### Task instructions
Output only an exact transcription of the line containing "- ✅ Database migrations applied" and all lines that follow it in the data below.

### Given data

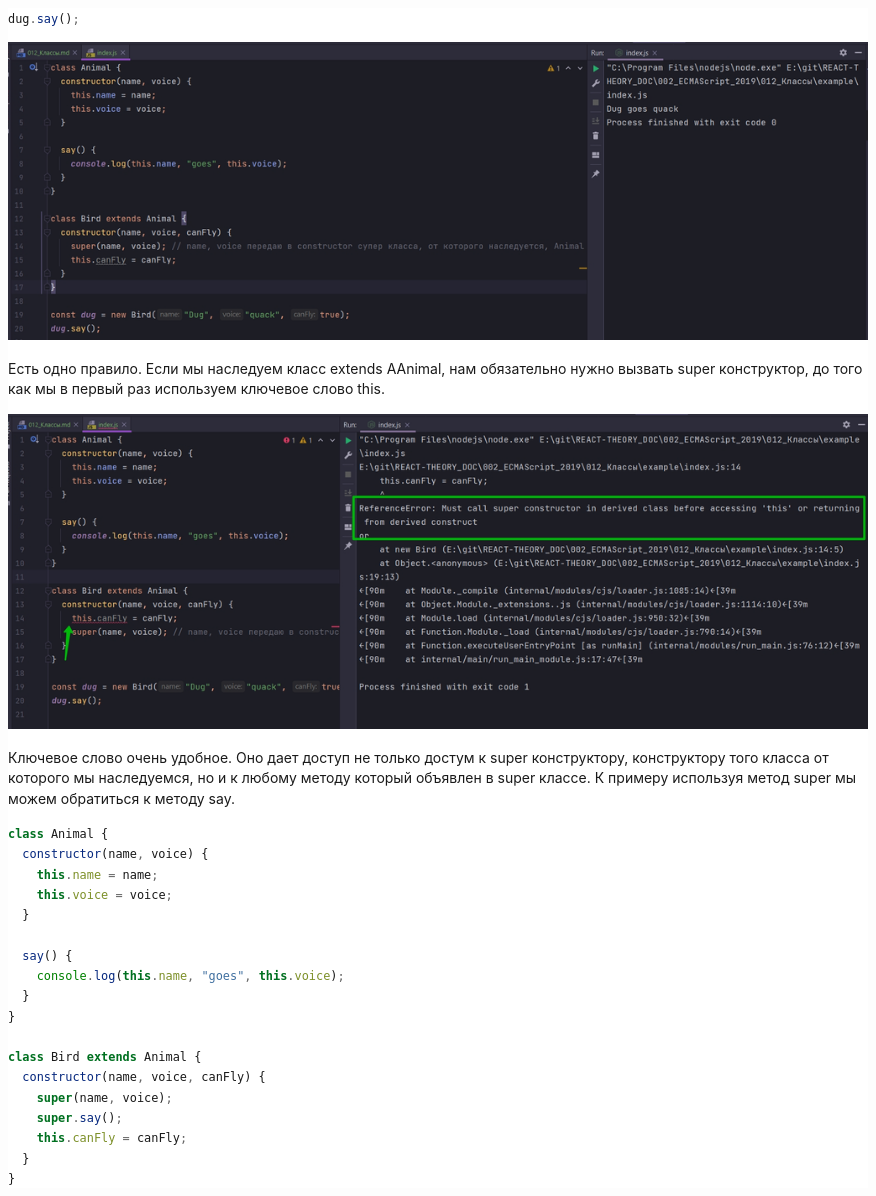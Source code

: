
 ```js
dug.say();

```

![](img/002.jpg)

Есть одно правило. Если мы наследуем класс extends AAnimal, нам обязательно нужно вызвать super конструктор, до того как мы в первый раз используем ключевое слово this.

![](img/003.jpg)

Ключевое слово очень удобное. Оно дает доступ не только достум к super конструктору, конструктору того класса от которого мы наследуемся, но и к любому методу который объявлен в super классе. К примеру используя метод super мы можем обратиться к методу say.

```js
class Animal {
  constructor(name, voice) {
    this.name = name;
    this.voice = voice;
  }

  say() {
    console.log(this.name, "goes", this.voice);
  }
}

class Bird extends Animal {
  constructor(name, voice, canFly) {
    super(name, voice);
    super.say();
    this.canFly = canFly;
  }
}
```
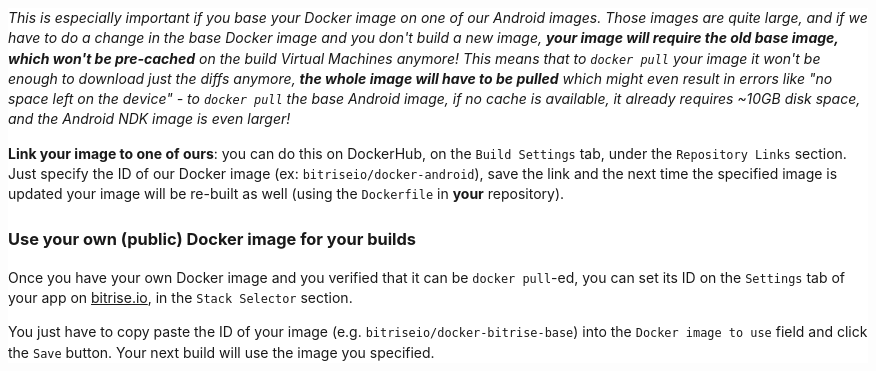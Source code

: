 *This is especially important if you base your Docker image on one of our Android images.
Those images are quite large, and if we have to do a change in the base Docker image and you don't build a new image,
**your image will require the old base image, which won't be pre-cached** on the build Virtual Machines anymore!
This means that to `docker pull` your image it won't be enough to download just the diffs anymore,
**the whole image will have to be pulled** which might even result in errors like "no space left on the device" -
to `docker pull` the base Android image, if no cache is available, it already requires ~10GB disk space, and the Android NDK image is even larger!*

**Link your image to one of ours**: you can do this on DockerHub, on the `Build Settings` tab,
under the `Repository Links` section. Just specify the ID of our Docker image (ex: `bitriseio/docker-android`),
save the link and the next time the specified image is updated your image will be re-built as well (using the `Dockerfile` in **your** repository).


### Use your own (public) Docker image for your builds

Once you have your own Docker image and you verified that it can be `docker pull`-ed,
you can set its ID on the `Settings` tab of your app on [bitrise.io](https://www.bitrise.io),
in the `Stack Selector` section.

You just have to copy paste the ID of your image (e.g. `bitriseio/docker-bitrise-base`)
into the `Docker image to use` field and click the `Save` button.
Your next build will use the image you specified.
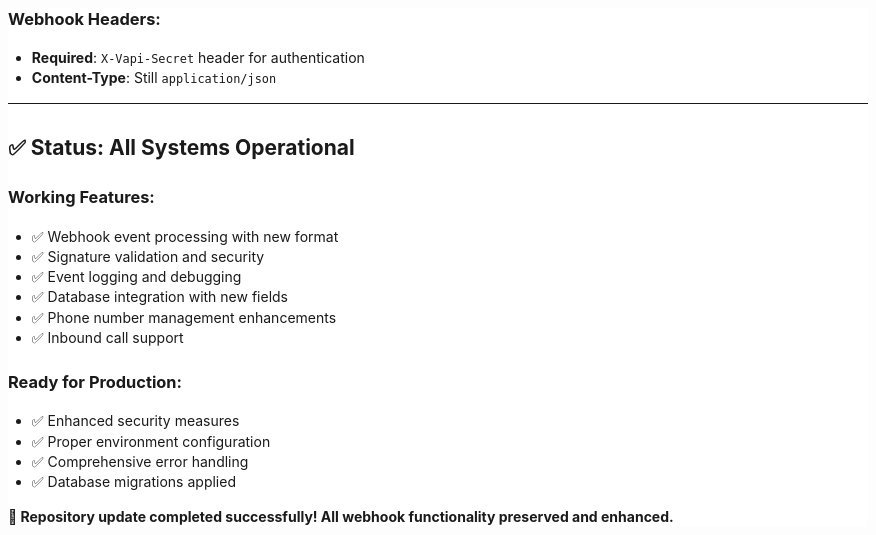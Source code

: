 ### **Webhook Headers:**
- **Required**: `X-Vapi-Secret` header for authentication
- **Content-Type**: Still `application/json`

---

## ✅ **Status: All Systems Operational**

### **Working Features:**
- ✅ Webhook event processing with new format
- ✅ Signature validation and security
- ✅ Event logging and debugging
- ✅ Database integration with new fields
- ✅ Phone number management enhancements
- ✅ Inbound call support

### **Ready for Production:**
- ✅ Enhanced security measures
- ✅ Proper environment configuration
- ✅ Comprehensive error handling
- ✅ Database migrations applied

**🎉 Repository update completed successfully! All webhook functionality preserved and enhanced.**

### Exercise output
- ✅ Database migrations applied

**🎉 Repository update completed successfully! All webhook functionality preserved and enhanced.**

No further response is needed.